City Reopens Affordable Housing Lottery for Luxury Building on Fulton Street
The City’s Department of Housing Preservation and Development (HPD) is accepting applications for its waiting list to lease apartments (including studios, one-bedroom, and two-bedroom units) in the Exhibit, a luxury rental building at 60 Fulton Street (between Cliff and Gold Streets), which have been set aside at less-than–market rents for low- and moderate-income tenants.
Opened in 2017, the 23-story Exhibit contains 120 apartments. Three quarters of these dwellings are rented at market rates, but 30 units are set aside for tenants earning between 40 and 130 percent of the Area Median Income (AMI), which allows for annual salaries as low as $24,378 (for one person, living in a studio) and as high as $187,330 (for a household of five people, living in a two-bedroom unit). For such tenants, rents would range from $613 (for the individual occupying a studio) up to $2,733 (for the five-person family in a two-bedroom apartment). Applicants who are approved by HPD for a unit at the Exhibit will be protected by limits on future rent increases mandated by the City’s Rent Guidelines Board for stabilized apartments. For comparison, recent market-rate listings at the Exhibit, posted to StreetEasy, offered a studio apartment at $3,695 per month, and a one-bedroom at $5,450, with no limits on future rent increases.
According to HPD’s website, four of the 30 affordable units at the Exhibit are currently vacant. In the likely event that the number of legally qualified applicants is greater than the number of available apartments, winners will be selected by lottery. The names of those not selected will be added to a waiting list.
When HPD first opened the lottery for affordable units at the Exhibit in 2018, the agency also noted that half of those dwellings would be reserved for residents of Community Board 1, roughly meaning people who lived south of a line connecting Canal Street, Pearl Street, and the Brooklyn Bridge. Information about that set-aside has now disappeared from the HPD website, as has a similar caveat giving preference to municipal employees. Quotas for persons suffering from disabilities (including mobility and hearing/vision impairments) appear still to be in effect.
Applications must be postmarked or submitted online no later than Monday, January 23, 2022. For more information, click here. To request an application by mail, send a self-addressed envelope to 54-56 Fulton Street Apartments c/o Reside Affordable, 349 Keap Street, Brooklyn, NY 11211.
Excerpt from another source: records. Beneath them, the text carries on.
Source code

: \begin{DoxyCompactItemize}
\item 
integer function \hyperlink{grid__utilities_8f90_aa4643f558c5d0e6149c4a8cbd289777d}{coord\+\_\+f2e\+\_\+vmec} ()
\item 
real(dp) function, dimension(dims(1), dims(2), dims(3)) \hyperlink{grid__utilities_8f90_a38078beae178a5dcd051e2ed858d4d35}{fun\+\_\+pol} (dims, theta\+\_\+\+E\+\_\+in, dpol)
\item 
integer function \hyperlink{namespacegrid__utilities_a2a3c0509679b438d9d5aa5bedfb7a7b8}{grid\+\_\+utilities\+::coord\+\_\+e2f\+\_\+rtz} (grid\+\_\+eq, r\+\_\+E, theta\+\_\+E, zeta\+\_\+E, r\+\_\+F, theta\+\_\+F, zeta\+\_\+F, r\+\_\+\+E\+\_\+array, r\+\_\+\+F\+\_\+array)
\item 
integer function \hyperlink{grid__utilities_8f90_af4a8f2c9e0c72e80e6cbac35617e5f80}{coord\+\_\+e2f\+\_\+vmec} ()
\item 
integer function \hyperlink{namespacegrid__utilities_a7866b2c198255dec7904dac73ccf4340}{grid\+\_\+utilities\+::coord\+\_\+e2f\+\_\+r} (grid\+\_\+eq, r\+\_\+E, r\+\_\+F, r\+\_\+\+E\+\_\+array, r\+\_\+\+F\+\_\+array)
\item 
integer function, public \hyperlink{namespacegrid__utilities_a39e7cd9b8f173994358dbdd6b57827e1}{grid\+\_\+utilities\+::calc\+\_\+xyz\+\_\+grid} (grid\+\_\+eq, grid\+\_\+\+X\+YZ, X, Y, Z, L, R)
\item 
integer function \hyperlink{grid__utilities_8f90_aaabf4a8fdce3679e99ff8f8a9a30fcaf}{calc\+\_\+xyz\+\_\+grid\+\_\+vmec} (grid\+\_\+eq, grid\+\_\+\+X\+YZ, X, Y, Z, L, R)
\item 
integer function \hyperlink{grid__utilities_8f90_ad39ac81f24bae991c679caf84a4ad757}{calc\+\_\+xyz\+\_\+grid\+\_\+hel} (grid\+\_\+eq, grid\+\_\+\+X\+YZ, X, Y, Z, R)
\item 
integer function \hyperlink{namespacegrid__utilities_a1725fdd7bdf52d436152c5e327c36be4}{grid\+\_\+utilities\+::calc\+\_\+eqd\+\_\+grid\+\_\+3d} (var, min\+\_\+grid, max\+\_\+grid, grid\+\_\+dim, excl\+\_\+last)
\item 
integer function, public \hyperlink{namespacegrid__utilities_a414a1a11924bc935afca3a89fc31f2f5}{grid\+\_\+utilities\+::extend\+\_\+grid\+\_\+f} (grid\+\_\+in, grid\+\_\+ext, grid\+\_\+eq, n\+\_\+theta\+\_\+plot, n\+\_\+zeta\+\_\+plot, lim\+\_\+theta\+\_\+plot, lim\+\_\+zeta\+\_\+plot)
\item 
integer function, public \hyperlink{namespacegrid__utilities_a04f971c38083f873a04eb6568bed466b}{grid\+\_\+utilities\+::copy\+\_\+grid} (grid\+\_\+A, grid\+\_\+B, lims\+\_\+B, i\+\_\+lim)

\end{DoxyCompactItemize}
The 30 affordable apartments at 60 Fulton Street were created under the State’s 421a program, which allowed New York City developers to claim tax exemptions in exchange for adding below-market-rate units to their projects. (That program expired in 2022, but remains in effect for buildings erected while it was still current.) A review of data from the City’s Department of Finance for 60 Fulton Street indicates that in the most recent tax year, the assessed value of the Exhibit was reduced by $11,123,100. Given the current City property tax rate of 12.267 percent on Class 2 buildings (a category that includes rental apartment towers), this translates into an annual benefit of $1,364,470 for the building as a whole, or an average yearly benefit of $45,482 for each of the affordable units. That amount breaks down to an average monthly benefit of $3,790 for each of the 30 affordable apartments.
In this context, the tax benefits of the affordable units appear to surpass the rental income generated by actually leasing those apartments to tenants of moderate means. Additionally, the total financial upside (calculated by combining the tax exemption with the rental income) appears to make the affordable units as lucrative as the market-rate apartments in the Exhibit, and perhaps more so. (This may cease to be the case in years ahead, when rising market-rate rents could widen the price gap between unrestricted and affordable units, causing a deficit that even generous tax benefits might not bridge.)
This arcane financial math contributed that the City forgoing more than $1.7 billion per year in tax revenue under the 421-a program, which made it controversial among advocates for affordable housing, who lobbied for the law to be allowed to expire. City and State lawmakers are now negotiating to formulate a successor law to 421-a, which (housing advocates hope) will contain more potent incentives to spur the creation of additional affordable dwellings.